:: TASK ::
Across the entries below, tally every line that holds the string "basicstyle" and reply with the number only.

:: PROVIDED RECORDS ::
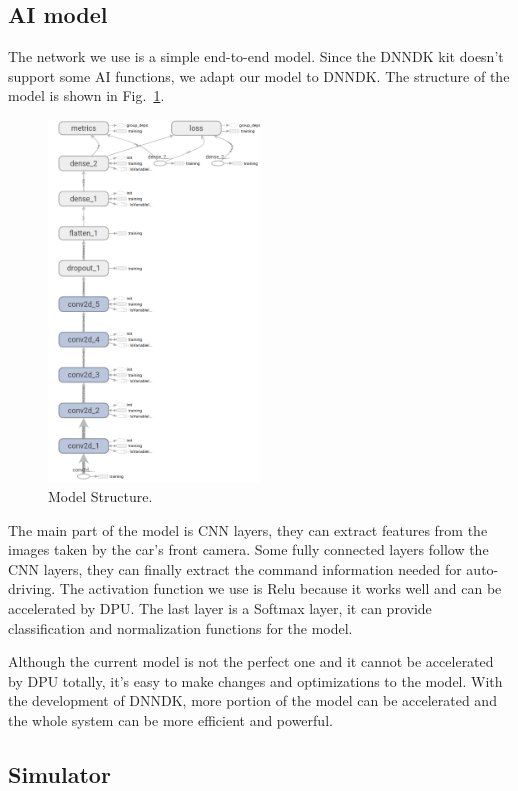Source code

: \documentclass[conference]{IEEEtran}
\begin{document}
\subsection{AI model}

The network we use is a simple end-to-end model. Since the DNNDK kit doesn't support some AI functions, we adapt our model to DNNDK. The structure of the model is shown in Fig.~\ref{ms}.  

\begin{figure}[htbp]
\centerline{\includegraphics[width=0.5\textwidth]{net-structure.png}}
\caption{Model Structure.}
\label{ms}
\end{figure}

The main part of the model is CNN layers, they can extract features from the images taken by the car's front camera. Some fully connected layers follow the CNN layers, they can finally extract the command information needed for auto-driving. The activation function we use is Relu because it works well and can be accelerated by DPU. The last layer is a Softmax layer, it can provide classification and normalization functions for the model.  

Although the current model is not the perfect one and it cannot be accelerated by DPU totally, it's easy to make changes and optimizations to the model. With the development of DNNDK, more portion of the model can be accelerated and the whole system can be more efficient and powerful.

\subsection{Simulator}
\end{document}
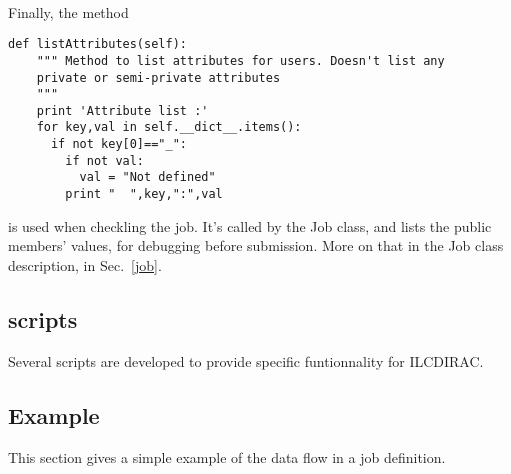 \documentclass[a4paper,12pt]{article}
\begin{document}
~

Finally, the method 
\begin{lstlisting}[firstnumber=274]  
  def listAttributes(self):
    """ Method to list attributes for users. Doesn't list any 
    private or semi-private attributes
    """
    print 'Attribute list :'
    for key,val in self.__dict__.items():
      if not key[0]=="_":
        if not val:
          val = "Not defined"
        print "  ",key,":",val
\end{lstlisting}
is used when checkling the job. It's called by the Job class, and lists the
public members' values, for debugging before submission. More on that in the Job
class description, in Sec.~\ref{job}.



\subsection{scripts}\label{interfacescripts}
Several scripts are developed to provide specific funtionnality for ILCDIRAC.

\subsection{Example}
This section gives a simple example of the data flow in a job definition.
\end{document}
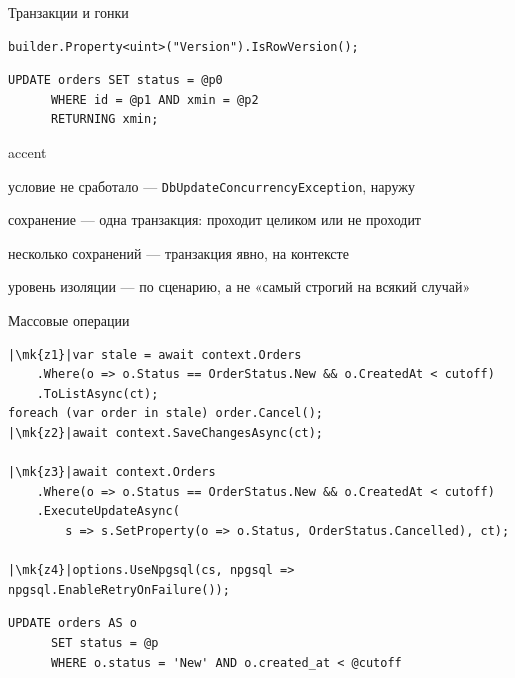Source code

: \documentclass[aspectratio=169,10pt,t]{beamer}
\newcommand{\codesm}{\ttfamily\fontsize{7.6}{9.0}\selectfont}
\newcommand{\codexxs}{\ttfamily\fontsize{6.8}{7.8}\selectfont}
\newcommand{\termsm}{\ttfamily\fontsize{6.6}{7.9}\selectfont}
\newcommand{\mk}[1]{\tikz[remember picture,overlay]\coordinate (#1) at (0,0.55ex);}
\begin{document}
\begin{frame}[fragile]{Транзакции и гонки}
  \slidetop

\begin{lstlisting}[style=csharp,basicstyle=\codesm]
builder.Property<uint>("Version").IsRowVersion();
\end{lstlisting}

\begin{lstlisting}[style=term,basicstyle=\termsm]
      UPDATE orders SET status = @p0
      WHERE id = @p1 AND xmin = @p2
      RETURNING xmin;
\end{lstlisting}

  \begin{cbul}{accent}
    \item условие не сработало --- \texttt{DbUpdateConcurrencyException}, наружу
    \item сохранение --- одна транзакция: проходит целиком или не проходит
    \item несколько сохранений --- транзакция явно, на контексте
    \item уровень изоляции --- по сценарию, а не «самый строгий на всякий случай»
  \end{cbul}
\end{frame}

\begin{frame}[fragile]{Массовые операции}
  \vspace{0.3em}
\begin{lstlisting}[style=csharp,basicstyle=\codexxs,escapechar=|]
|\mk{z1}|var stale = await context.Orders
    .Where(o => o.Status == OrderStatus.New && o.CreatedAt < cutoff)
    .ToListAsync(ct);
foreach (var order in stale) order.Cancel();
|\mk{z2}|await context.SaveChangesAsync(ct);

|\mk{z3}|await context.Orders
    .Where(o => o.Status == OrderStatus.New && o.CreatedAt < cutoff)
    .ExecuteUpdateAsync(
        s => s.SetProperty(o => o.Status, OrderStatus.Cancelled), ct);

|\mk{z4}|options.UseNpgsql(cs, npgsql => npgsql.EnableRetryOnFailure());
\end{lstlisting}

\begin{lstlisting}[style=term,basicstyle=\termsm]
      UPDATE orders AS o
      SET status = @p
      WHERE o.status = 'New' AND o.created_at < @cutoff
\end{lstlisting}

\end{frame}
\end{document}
==
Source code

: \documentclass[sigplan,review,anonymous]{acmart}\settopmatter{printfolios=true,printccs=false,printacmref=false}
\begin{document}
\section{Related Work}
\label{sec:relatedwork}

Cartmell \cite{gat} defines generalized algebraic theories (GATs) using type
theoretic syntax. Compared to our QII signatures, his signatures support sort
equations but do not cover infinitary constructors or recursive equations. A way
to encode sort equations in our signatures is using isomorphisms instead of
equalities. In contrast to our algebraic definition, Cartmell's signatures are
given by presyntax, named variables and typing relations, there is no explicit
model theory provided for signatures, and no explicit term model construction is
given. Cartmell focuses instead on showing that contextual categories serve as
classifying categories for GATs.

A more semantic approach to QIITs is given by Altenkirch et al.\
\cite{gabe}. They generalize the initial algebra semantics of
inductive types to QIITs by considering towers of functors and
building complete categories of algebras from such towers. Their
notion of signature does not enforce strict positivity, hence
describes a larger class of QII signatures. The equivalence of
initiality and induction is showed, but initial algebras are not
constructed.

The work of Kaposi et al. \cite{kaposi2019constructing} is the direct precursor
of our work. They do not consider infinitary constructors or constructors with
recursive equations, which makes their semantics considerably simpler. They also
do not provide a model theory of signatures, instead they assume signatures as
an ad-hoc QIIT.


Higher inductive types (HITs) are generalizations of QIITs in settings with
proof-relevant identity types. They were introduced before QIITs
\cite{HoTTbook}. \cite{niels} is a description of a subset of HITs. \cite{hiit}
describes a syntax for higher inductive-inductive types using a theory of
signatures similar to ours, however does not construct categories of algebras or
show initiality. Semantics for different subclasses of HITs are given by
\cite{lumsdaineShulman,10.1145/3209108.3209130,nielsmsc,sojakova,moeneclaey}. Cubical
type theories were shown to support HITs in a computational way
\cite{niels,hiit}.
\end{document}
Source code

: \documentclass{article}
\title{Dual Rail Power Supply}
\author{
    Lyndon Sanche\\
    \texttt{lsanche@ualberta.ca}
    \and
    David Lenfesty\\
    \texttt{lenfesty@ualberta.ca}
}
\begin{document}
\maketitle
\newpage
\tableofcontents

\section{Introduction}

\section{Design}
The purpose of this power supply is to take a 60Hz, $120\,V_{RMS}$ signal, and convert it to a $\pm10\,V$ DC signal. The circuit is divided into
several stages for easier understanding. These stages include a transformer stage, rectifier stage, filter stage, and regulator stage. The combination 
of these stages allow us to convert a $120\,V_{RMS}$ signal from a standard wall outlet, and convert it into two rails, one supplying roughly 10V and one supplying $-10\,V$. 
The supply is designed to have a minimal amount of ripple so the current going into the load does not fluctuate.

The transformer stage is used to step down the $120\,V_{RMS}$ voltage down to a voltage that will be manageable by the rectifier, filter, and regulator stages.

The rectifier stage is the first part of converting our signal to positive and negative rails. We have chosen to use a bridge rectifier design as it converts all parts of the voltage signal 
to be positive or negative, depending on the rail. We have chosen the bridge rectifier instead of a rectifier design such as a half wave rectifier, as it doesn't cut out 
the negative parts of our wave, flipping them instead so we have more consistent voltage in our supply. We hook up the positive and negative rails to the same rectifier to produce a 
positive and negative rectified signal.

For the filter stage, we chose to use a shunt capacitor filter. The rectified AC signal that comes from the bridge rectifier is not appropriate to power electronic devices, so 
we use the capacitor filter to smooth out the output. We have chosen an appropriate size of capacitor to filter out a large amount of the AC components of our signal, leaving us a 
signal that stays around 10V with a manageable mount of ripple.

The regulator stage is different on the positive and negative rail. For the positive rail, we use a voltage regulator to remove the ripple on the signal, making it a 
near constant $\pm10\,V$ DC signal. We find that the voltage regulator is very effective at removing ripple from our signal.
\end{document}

:: YOUR SOLUTION ::
4